Comments for author File: Comments.pdf

Author Response

Question 1: the phase

Response 1: Thanks for the reviewer’s suggestion and the authors believe that the opinion of reviewer is very important to our work. Therefore, the authors have revised it in paragraph 5 of the manuscript and highlighted in red.

The structural feature and crystallinity of the samples were analyzed by German Bruker AXS D8-Focus.

Question 2: German Broker AXS D8-Focus

Response 2: Thanks for the reviewer’s suggestion and the authors are very sorry for the letter mistake. Therefore, the authors have revised it in paragraph 5 of the manuscript and highlighted in red.

The structural feature and crystallinity of the samples were analyzed by German Bruker AXS D8-Focus.

Question 3: please to specify

Response 3: Thanks for the reviewer’s suggestion, and the authors think they are very useful for our work. Therefore, the authors have described in detail in paragraph 6 of the manuscript and highlighted in red.

First of all, a solution having an alkali concentration of 2.5 mol L^-1 was prepared by weighing 10 g of solid sodium hydroxide. 15 g of metakaolin was added to the alkaline solution, and the solution was quickly stirred to make it uniformly mixed. Then, the solution was aged at 60 ℃ for 4 h and continuously stirred at 300 r min^-1. The reaction temperature was raised. The solution was hydrothermally crystallized at 90℃ for 3.5 h and continuously stirred at 500 r min^-1. Finally, after the reaction was completed, the solution was filtered, washed and dried to obtain zeolite 4A. 

Question 4: Other phases are present. This is not pure zeolite 4A.

Response 4: Thanks for the reviewer’s suggestion and the authors believe that the opinion of reviewer is very important to our work. Therefore, the authors have revised it in paragraph 10 of the manuscript and highlighted in red.

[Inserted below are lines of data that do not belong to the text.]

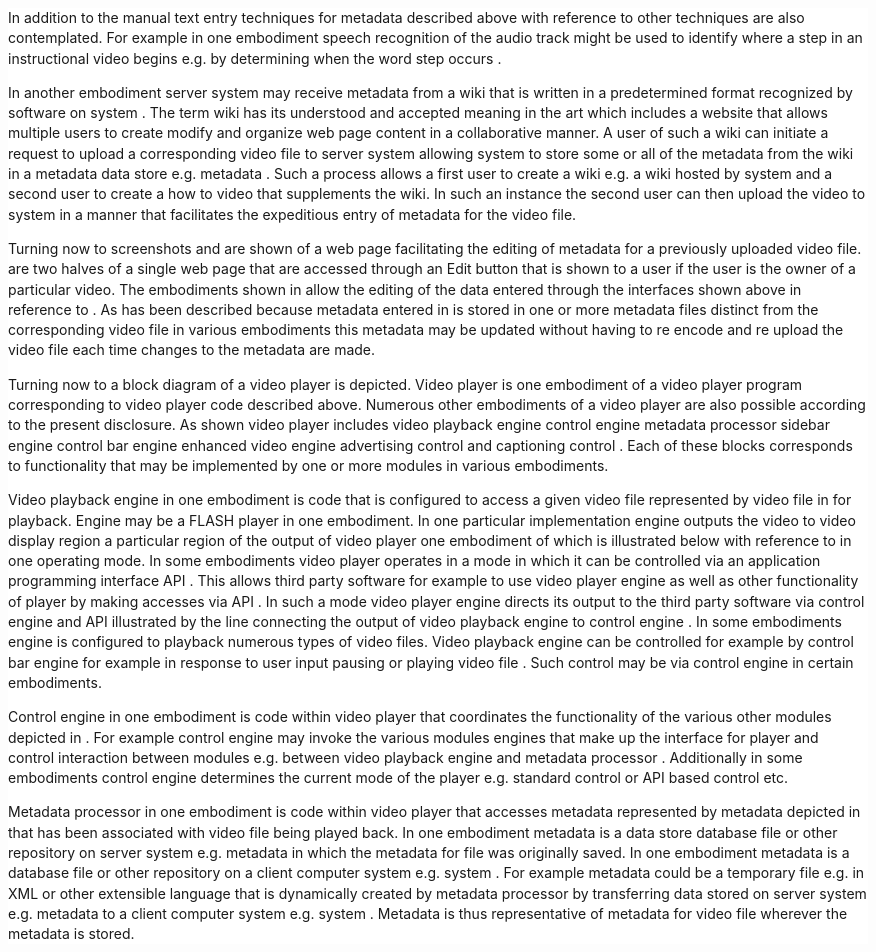 In addition to the manual text entry techniques for metadata described above with reference to other techniques are also contemplated. For example in one embodiment speech recognition of the audio track might be used to identify where a step in an instructional video begins e.g. by determining when the word step occurs .

In another embodiment server system may receive metadata from a wiki that is written in a predetermined format recognized by software on system . The term wiki has its understood and accepted meaning in the art which includes a website that allows multiple users to create modify and organize web page content in a collaborative manner. A user of such a wiki can initiate a request to upload a corresponding video file to server system allowing system to store some or all of the metadata from the wiki in a metadata data store e.g. metadata . Such a process allows a first user to create a wiki e.g. a wiki hosted by system and a second user to create a how to video that supplements the wiki. In such an instance the second user can then upload the video to system in a manner that facilitates the expeditious entry of metadata for the video file.

Turning now to screenshots and are shown of a web page facilitating the editing of metadata for a previously uploaded video file. are two halves of a single web page that are accessed through an Edit button that is shown to a user if the user is the owner of a particular video. The embodiments shown in allow the editing of the data entered through the interfaces shown above in reference to . As has been described because metadata entered in is stored in one or more metadata files distinct from the corresponding video file in various embodiments this metadata may be updated without having to re encode and re upload the video file each time changes to the metadata are made.

Turning now to a block diagram of a video player is depicted. Video player is one embodiment of a video player program corresponding to video player code described above. Numerous other embodiments of a video player are also possible according to the present disclosure. As shown video player includes video playback engine control engine metadata processor sidebar engine control bar engine enhanced video engine advertising control and captioning control . Each of these blocks corresponds to functionality that may be implemented by one or more modules in various embodiments.

Video playback engine in one embodiment is code that is configured to access a given video file represented by video file in for playback. Engine may be a FLASH player in one embodiment. In one particular implementation engine outputs the video to video display region a particular region of the output of video player one embodiment of which is illustrated below with reference to in one operating mode. In some embodiments video player operates in a mode in which it can be controlled via an application programming interface API . This allows third party software for example to use video player engine as well as other functionality of player by making accesses via API . In such a mode video player engine directs its output to the third party software via control engine and API illustrated by the line connecting the output of video playback engine to control engine . In some embodiments engine is configured to playback numerous types of video files. Video playback engine can be controlled for example by control bar engine for example in response to user input pausing or playing video file . Such control may be via control engine in certain embodiments. 

Control engine in one embodiment is code within video player that coordinates the functionality of the various other modules depicted in . For example control engine may invoke the various modules engines that make up the interface for player and control interaction between modules e.g. between video playback engine and metadata processor . Additionally in some embodiments control engine determines the current mode of the player e.g. standard control or API based control etc.

Metadata processor in one embodiment is code within video player that accesses metadata represented by metadata depicted in that has been associated with video file being played back. In one embodiment metadata is a data store database file or other repository on server system e.g. metadata in which the metadata for file was originally saved. In one embodiment metadata is a database file or other repository on a client computer system e.g. system . For example metadata could be a temporary file e.g. in XML or other extensible language that is dynamically created by metadata processor by transferring data stored on server system e.g. metadata to a client computer system e.g. system . Metadata is thus representative of metadata for video file wherever the metadata is stored.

From Figure 2Ac,d and Figure 2Bc,d, it could be observed that XRD pattern and FTIR structure of synthesized zeolite 4A match well with commercial zeolite 4A, which confirms that zeolite 4A is successfully synthesized. 

Question 5: In the temperature range 180-500°C the weight loss can be ascribed to extraframework water molecules

Response 5: Thanks for the reviewer’s suggestion and the authors believe that the opinion of reviewer is very important to our work. Therefore, the authors have revised it in paragraph 13 of the manuscript and highlighted in red.

The second weight reduction occurs in the temperature range between 180 and 500. The main reason is that extraframework water molecules are removed [28].

Reviewer 2 Report

The authors synthesized Zeolite 4A from low-grade Kaolin, and it is tested for CO₂ capture. The textural properties of synthesized Zeolite 4A were analyzed by XRD, FTIR, ²⁹Si MAS-NMR and ²⁷Al MAS-NMR, XRF, SEM-EDS, TEM, BET, TG-DTA.

1.     This paper needs extensive language and format editing.

2.     Lines 17-19; 247-248: The CO₂ capture capacity of the synthesized zeolite is only 7% higher than the commercial zeolite. I think the usage of ‘much higher’ is improper here. It is misleading.

3.     Line 32: The reference citation has to be sequential.

4.     The introduction is not well written. The literature review of CO₂ adsorption on zeolites is missing in the introduction section. There should be some comparison between this work and the research reported in the literature.

5.     Lines 63-75: All the characterization techniques used in the work should be described in detail. For example: The experimental conditions used in measuring the CO₂ adsorption equilibrium were missing.

6.     Figure 2 and Figure 3: The FTIR and XRD features are not clearly shown in Figure 2. Separate Figure 2 C (a-d) and combine with Figure 3.  

7.     Lines 126-129: The IR features are not explained in detail here. Which IR features represent Si-O Vibrations? It would be easy to understand if the IR bands are tabulated.

8.     The description/discussion of the figures should be sequential. For example: line 150: Figure 4 was described ahead of Figure 2C and Figure 3

9.     Line 193 Table 3: The textural properties of the synthesized zeolite and commercial zeolite should be compared.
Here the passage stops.